* [Saved entries]
───

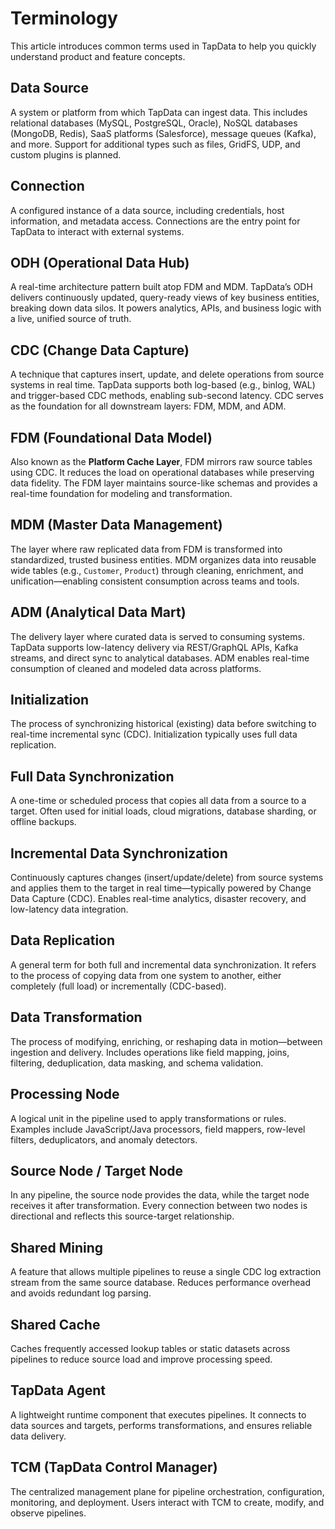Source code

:# Terminology

This article introduces common terms used in TapData to help you quickly understand product and feature concepts.

## Data Source

A system or platform from which TapData can ingest data. This includes relational databases (MySQL, PostgreSQL, Oracle), NoSQL databases (MongoDB, Redis), SaaS platforms (Salesforce), message queues (Kafka), and more. Support for additional types such as files, GridFS, UDP, and custom plugins is planned.

## Connection

A configured instance of a data source, including credentials, host information, and metadata access. Connections are the entry point for TapData to interact with external systems.

## ODH (Operational Data Hub)

A real-time architecture pattern built atop FDM and MDM. TapData’s ODH delivers continuously updated, query-ready views of key business entities, breaking down data silos. It powers analytics, APIs, and business logic with a live, unified source of truth.

## CDC (Change Data Capture)

A technique that captures insert, update, and delete operations from source systems in real time. TapData supports both log-based (e.g., binlog, WAL) and trigger-based CDC methods, enabling sub-second latency. CDC serves as the foundation for all downstream layers: FDM, MDM, and ADM.

## FDM (Foundational Data Model)

Also known as the **Platform Cache Layer**, FDM mirrors raw source tables using CDC. It reduces the load on operational databases while preserving data fidelity. The FDM layer maintains source-like schemas and provides a real-time foundation for modeling and transformation.

## MDM (Master Data Management)

The layer where raw replicated data from FDM is transformed into standardized, trusted business entities. MDM organizes data into reusable wide tables (e.g., `Customer`, `Product`) through cleaning, enrichment, and unification—enabling consistent consumption across teams and tools.

## ADM (Analytical Data Mart)

The delivery layer where curated data is served to consuming systems. TapData supports low-latency delivery via REST/GraphQL APIs, Kafka streams, and direct sync to analytical databases. ADM enables real-time consumption of cleaned and modeled data across platforms.

## Initialization

The process of synchronizing historical (existing) data before switching to real-time incremental sync (CDC). Initialization typically uses full data replication.

## Full Data Synchronization

A one-time or scheduled process that copies all data from a source to a target. Often used for initial loads, cloud migrations, database sharding, or offline backups.

## Incremental Data Synchronization 

Continuously captures changes (insert/update/delete) from source systems and applies them to the target in real time—typically powered by Change Data Capture (CDC). Enables real-time analytics, disaster recovery, and low-latency data integration.

## Data Replication

A general term for both full and incremental data synchronization. It refers to the process of copying data from one system to another, either completely (full load) or incrementally (CDC-based).

## Data Transformation

The process of modifying, enriching, or reshaping data in motion—between ingestion and delivery. Includes operations like field mapping, joins, filtering, deduplication, data masking, and schema validation.

## Processing Node

A logical unit in the pipeline used to apply transformations or rules. Examples include JavaScript/Java processors, field mappers, row-level filters, deduplicators, and anomaly detectors.

## Source Node / Target Node

In any pipeline, the source node provides the data, while the target node receives it after transformation. Every connection between two nodes is directional and reflects this source-target relationship.

## Shared Mining

A feature that allows multiple pipelines to reuse a single CDC log extraction stream from the same source database. Reduces performance overhead and avoids redundant log parsing.

## Shared Cache

Caches frequently accessed lookup tables or static datasets across pipelines to reduce source load and improve processing speed.

## TapData Agent

A lightweight runtime component that executes pipelines. It connects to data sources and targets, performs transformations, and ensures reliable data delivery.

## TCM (TapData Control Manager)

The centralized management plane for pipeline orchestration, configuration, monitoring, and deployment. Users interact with TCM to create, modify, and observe pipelines.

───

Nothing but the lines from the top of the data above through the line containing "## FDM (Foundational Data Model)" should be output, exactly as written and without the pictures.

Source code

:# Terminology

This article introduces common terms used in TapData to help you quickly understand product and feature concepts.

## Data Source

A system or platform from which TapData can ingest data. This includes relational databases (MySQL, PostgreSQL, Oracle), NoSQL databases (MongoDB, Redis), SaaS platforms (Salesforce), message queues (Kafka), and more. Support for additional types such as files, GridFS, UDP, and custom plugins is planned.

## Connection

A configured instance of a data source, including credentials, host information, and metadata access. Connections are the entry point for TapData to interact with external systems.

## ODH (Operational Data Hub)

A real-time architecture pattern built atop FDM and MDM. TapData’s ODH delivers continuously updated, query-ready views of key business entities, breaking down data silos. It powers analytics, APIs, and business logic with a live, unified source of truth.

## CDC (Change Data Capture)

A technique that captures insert, update, and delete operations from source systems in real time. TapData supports both log-based (e.g., binlog, WAL) and trigger-based CDC methods, enabling sub-second latency. CDC serves as the foundation for all downstream layers: FDM, MDM, and ADM.

## FDM (Foundational Data Model)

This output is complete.